Myrtle Spurge

Euphorbia myrsinites L.

Myrtle spurge A member of the Euphorbiaceae or spurge family, myrtle spurge is related to the notoriously invasive leafy spurge. It is a creeping perennial that grows anywhere from 8-12 inches.  A very waxy cuticle layer in the leaves and stems give it a distinct blue-grey appearance.  Leaves are densely arranged in an alternate pattern along the stem.  The showy, yellow flowers appear in spring and occur in clusters at the end of the stem.  Reproduction is thought to be mainly caused by seed spread, but may spread from fragmented roots caused by disturbance.  Like most spurges, it contains a milky sap that is an irritant.  Myrtle spurge infestations are often attributed to escaped ornamental plantings.  This plant has been seen invading prairies in Colorado, Nevada, and Arizona.

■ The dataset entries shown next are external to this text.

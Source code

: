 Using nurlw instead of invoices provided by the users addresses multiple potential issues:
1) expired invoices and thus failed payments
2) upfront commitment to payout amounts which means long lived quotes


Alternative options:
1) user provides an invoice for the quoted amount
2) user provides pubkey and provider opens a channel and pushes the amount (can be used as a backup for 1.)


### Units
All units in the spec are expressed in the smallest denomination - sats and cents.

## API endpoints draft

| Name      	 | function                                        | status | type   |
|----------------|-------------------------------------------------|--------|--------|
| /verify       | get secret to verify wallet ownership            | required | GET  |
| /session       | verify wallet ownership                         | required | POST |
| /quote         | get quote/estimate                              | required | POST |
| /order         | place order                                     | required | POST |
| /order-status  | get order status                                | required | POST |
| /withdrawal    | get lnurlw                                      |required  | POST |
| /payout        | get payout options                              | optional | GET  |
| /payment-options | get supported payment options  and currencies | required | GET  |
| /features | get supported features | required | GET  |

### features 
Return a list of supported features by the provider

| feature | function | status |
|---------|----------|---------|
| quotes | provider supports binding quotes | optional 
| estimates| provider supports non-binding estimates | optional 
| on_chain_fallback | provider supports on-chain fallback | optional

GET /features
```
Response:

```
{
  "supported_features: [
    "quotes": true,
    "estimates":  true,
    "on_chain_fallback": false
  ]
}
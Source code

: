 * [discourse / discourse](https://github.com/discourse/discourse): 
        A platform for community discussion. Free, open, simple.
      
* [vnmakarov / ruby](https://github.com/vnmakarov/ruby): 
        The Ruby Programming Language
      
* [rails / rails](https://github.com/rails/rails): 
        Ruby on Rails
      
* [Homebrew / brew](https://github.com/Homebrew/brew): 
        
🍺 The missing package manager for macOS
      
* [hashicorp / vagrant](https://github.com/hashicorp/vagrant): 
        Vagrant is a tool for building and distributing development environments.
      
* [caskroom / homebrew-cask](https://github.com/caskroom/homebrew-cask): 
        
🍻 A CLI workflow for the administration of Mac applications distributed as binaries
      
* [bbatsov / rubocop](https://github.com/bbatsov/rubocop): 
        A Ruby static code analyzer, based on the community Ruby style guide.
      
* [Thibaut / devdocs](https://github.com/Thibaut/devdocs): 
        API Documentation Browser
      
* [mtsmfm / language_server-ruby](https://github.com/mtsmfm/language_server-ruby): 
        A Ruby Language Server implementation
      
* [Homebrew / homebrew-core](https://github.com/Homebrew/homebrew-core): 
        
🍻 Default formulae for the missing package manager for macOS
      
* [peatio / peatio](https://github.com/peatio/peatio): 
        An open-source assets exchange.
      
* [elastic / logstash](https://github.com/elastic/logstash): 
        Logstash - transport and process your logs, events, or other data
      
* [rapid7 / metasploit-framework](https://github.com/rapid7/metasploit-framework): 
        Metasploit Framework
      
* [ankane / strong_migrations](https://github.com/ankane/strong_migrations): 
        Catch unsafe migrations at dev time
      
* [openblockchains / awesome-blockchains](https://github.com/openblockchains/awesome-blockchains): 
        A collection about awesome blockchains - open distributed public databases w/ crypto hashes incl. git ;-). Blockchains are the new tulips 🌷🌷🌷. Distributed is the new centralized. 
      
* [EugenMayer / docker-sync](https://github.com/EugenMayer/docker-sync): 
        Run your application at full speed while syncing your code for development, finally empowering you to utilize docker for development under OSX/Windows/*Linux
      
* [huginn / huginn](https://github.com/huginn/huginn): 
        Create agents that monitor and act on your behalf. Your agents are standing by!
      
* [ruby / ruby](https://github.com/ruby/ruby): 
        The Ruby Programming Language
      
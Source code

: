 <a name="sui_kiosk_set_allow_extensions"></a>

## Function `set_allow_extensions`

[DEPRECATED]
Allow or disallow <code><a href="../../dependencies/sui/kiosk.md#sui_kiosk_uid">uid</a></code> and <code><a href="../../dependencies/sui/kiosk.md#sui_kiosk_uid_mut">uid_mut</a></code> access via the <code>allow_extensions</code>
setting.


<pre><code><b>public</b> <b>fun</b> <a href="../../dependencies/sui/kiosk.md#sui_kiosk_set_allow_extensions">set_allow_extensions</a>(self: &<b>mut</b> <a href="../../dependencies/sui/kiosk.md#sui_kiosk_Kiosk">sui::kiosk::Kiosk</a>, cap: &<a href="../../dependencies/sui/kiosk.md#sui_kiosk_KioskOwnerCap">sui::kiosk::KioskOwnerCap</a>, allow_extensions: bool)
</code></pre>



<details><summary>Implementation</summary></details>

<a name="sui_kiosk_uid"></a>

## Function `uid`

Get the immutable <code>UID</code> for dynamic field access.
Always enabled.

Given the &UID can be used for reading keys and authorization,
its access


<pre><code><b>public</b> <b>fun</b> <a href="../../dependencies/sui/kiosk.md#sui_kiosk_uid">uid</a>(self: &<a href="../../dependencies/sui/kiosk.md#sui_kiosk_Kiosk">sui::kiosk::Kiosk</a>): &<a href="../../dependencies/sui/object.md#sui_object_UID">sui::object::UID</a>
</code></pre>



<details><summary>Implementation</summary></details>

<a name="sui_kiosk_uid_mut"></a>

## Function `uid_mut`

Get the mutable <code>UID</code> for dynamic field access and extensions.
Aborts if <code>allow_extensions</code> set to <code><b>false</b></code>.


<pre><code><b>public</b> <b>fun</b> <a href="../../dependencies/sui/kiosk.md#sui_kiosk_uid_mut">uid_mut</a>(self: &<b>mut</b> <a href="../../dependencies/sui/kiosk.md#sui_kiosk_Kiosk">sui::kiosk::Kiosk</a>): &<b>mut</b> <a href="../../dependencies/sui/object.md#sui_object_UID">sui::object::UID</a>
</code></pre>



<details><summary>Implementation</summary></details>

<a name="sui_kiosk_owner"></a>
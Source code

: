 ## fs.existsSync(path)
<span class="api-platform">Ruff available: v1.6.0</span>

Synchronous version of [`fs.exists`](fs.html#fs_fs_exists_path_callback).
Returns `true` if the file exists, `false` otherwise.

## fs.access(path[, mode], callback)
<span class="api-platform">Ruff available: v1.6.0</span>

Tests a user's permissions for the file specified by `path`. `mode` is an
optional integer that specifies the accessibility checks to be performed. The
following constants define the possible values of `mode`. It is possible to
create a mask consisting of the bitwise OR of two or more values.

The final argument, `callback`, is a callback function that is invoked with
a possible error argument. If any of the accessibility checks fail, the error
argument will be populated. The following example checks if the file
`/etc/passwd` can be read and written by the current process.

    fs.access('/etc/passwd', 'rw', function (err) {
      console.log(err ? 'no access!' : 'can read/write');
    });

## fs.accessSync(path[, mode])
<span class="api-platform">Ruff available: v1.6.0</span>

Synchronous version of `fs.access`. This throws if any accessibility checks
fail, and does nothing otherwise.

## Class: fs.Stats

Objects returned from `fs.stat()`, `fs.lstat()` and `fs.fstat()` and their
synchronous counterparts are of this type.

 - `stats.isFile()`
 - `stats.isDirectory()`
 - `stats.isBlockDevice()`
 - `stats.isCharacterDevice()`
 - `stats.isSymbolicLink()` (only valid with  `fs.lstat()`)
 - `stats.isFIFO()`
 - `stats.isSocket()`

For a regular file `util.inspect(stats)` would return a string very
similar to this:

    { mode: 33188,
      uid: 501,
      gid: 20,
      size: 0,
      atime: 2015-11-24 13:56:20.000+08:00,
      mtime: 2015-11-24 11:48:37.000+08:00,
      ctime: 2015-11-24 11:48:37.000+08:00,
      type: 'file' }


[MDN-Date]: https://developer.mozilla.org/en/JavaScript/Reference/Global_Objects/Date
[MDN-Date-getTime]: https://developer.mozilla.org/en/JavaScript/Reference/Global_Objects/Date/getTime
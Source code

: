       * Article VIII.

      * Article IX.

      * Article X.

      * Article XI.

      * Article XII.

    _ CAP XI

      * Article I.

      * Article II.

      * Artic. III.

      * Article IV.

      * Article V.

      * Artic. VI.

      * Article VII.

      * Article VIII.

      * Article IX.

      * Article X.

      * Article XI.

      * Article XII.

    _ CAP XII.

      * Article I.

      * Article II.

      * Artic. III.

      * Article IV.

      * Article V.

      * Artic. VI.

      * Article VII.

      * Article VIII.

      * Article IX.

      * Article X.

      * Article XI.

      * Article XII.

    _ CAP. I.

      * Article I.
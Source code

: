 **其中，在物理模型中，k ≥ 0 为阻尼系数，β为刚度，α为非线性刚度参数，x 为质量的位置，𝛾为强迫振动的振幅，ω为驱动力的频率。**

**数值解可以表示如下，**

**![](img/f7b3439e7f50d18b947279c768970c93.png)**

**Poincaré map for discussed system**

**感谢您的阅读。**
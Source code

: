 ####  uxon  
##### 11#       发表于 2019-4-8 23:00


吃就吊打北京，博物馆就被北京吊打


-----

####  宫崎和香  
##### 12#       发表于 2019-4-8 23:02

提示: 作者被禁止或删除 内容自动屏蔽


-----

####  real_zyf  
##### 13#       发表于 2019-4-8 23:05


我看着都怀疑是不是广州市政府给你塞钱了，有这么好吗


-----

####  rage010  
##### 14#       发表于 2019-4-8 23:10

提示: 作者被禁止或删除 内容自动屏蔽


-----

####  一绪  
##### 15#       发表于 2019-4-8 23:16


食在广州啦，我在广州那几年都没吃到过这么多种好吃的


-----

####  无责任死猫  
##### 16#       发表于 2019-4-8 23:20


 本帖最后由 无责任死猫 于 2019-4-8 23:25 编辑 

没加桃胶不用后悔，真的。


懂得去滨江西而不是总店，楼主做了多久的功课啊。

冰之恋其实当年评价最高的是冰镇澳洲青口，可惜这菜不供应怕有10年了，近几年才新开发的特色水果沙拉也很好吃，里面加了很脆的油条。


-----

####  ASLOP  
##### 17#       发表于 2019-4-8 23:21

Myrtle spurge is a concern in Teton County due to its aggressiveness in escaping ornamental plantings.  This plant was cultivated as an ornamental in dry, rocky soils; it has since come to spread via exploding seed capsules to open native systems, crowding out native vegetation.  It is speculated that its acrid sap and low nutritional value make it a deer-resistant species, which in turn is why it is favorable for ornamental gardens in some regions.